Inspired by the work of psychologists who study the human face for clues that someone is telling a high-stakes lie, UB computer scientists are exploring whether machines can also read the visual cues that give away deceit.
Results so far are promising: In a study of 40 videotaped conversations, an automated system that analyzed eye movements correctly identified whether interview subjects were lying or telling the truth 82.5 percent of the time.
That’s a better accuracy rate than expert human interrogators typically achieve in lie-detection judgment experiments, said Ifeoma Nwogu, a research assistant professor at UB’s Center for Unified Biometrics and Sensors (CUBS) who helped develop the system.
In published results, even experienced interrogators average closer to 65 percent, Nwogu said.
“What we wanted to understand was whether there are signal changes emitted by people when they are lying, and can machines detect them?
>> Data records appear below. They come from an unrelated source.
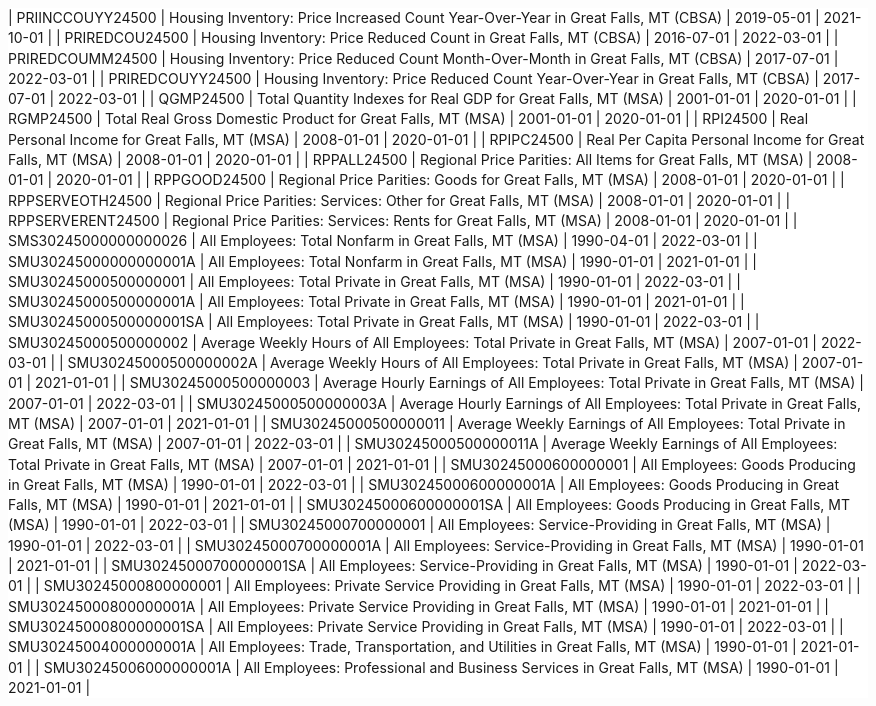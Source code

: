 | PRIINCCOUYY24500          | Housing Inventory: Price Increased Count Year-Over-Year in Great Falls, MT (CBSA)                  | 2019-05-01          | 2021-10-01        |
| PRIREDCOU24500            | Housing Inventory: Price Reduced Count in Great Falls, MT (CBSA)                                   | 2016-07-01          | 2022-03-01        |
| PRIREDCOUMM24500          | Housing Inventory: Price Reduced Count Month-Over-Month in Great Falls, MT (CBSA)                  | 2017-07-01          | 2022-03-01        |
| PRIREDCOUYY24500          | Housing Inventory: Price Reduced Count Year-Over-Year in Great Falls, MT (CBSA)                    | 2017-07-01          | 2022-03-01        |
| QGMP24500                 | Total Quantity Indexes for Real GDP for Great Falls, MT (MSA)                                      | 2001-01-01          | 2020-01-01        |
| RGMP24500                 | Total Real Gross Domestic Product for Great Falls, MT (MSA)                                        | 2001-01-01          | 2020-01-01        |
| RPI24500                  | Real Personal Income for Great Falls, MT (MSA)                                                     | 2008-01-01          | 2020-01-01        |
| RPIPC24500                | Real Per Capita Personal Income for Great Falls, MT (MSA)                                          | 2008-01-01          | 2020-01-01        |
| RPPALL24500               | Regional Price Parities: All Items for Great Falls, MT (MSA)                                       | 2008-01-01          | 2020-01-01        |
| RPPGOOD24500              | Regional Price Parities: Goods for Great Falls, MT (MSA)                                           | 2008-01-01          | 2020-01-01        |
| RPPSERVEOTH24500          | Regional Price Parities: Services: Other for Great Falls, MT (MSA)                                 | 2008-01-01          | 2020-01-01        |
| RPPSERVERENT24500         | Regional Price Parities: Services: Rents for Great Falls, MT (MSA)                                 | 2008-01-01          | 2020-01-01        |
| SMS30245000000000026      | All Employees: Total Nonfarm in Great Falls, MT (MSA)                                              | 1990-04-01          | 2022-03-01        |
| SMU30245000000000001A     | All Employees: Total Nonfarm in Great Falls, MT (MSA)                                              | 1990-01-01          | 2021-01-01        |
| SMU30245000500000001      | All Employees: Total Private in Great Falls, MT (MSA)                                              | 1990-01-01          | 2022-03-01        |
| SMU30245000500000001A     | All Employees: Total Private in Great Falls, MT (MSA)                                              | 1990-01-01          | 2021-01-01        |
| SMU30245000500000001SA    | All Employees: Total Private in Great Falls, MT (MSA)                                              | 1990-01-01          | 2022-03-01        |
| SMU30245000500000002      | Average Weekly Hours of All Employees: Total Private in Great Falls, MT (MSA)                      | 2007-01-01          | 2022-03-01        |
| SMU30245000500000002A     | Average Weekly Hours of All Employees: Total Private in Great Falls, MT (MSA)                      | 2007-01-01          | 2021-01-01        |
| SMU30245000500000003      | Average Hourly Earnings of All Employees: Total Private in Great Falls, MT (MSA)                   | 2007-01-01          | 2022-03-01        |
| SMU30245000500000003A     | Average Hourly Earnings of All Employees: Total Private in Great Falls, MT (MSA)                   | 2007-01-01          | 2021-01-01        |
| SMU30245000500000011      | Average Weekly Earnings of All Employees: Total Private in Great Falls, MT (MSA)                   | 2007-01-01          | 2022-03-01        |
| SMU30245000500000011A     | Average Weekly Earnings of All Employees: Total Private in Great Falls, MT (MSA)                   | 2007-01-01          | 2021-01-01        |
| SMU30245000600000001      | All Employees: Goods Producing in Great Falls, MT (MSA)                                            | 1990-01-01          | 2022-03-01        |
| SMU30245000600000001A     | All Employees: Goods Producing in Great Falls, MT (MSA)                                            | 1990-01-01          | 2021-01-01        |
| SMU30245000600000001SA    | All Employees: Goods Producing in Great Falls, MT (MSA)                                            | 1990-01-01          | 2022-03-01        |
| SMU30245000700000001      | All Employees: Service-Providing in Great Falls, MT (MSA)                                          | 1990-01-01          | 2022-03-01        |
| SMU30245000700000001A     | All Employees: Service-Providing in Great Falls, MT (MSA)                                          | 1990-01-01          | 2021-01-01        |
| SMU30245000700000001SA    | All Employees: Service-Providing in Great Falls, MT (MSA)                                          | 1990-01-01          | 2022-03-01        |
| SMU30245000800000001      | All Employees: Private Service Providing in Great Falls, MT (MSA)                                  | 1990-01-01          | 2022-03-01        |
| SMU30245000800000001A     | All Employees: Private Service Providing in Great Falls, MT (MSA)                                  | 1990-01-01          | 2021-01-01        |
| SMU30245000800000001SA    | All Employees: Private Service Providing in Great Falls, MT (MSA)                                  | 1990-01-01          | 2022-03-01        |
| SMU30245004000000001A     | All Employees: Trade, Transportation, and Utilities in Great Falls, MT (MSA)                       | 1990-01-01          | 2021-01-01        |
| SMU30245006000000001A     | All Employees: Professional and Business Services in Great Falls, MT (MSA)                         | 1990-01-01          | 2021-01-01        |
The answer was yes, and yes,” said Nwogu.
In their study on automated deceit detection, Nwogu and her colleagues selected 40 videotaped interrogations.
They used the mundane beginning of each to establish what normal, baseline eye movement looked like for each subject, focusing on the rate of blinking and the frequency with which people shifted their direction of gaze.
The scientists then used their automated system to compare each subject’s baseline eye movements with eye movements during the critical section of each interrogation — the point at which interrogators stopped asking everyday questions and began inquiring about the check.
If the machine detected unusual variations from baseline eye movements at this time, the researchers predicted the subject was lying.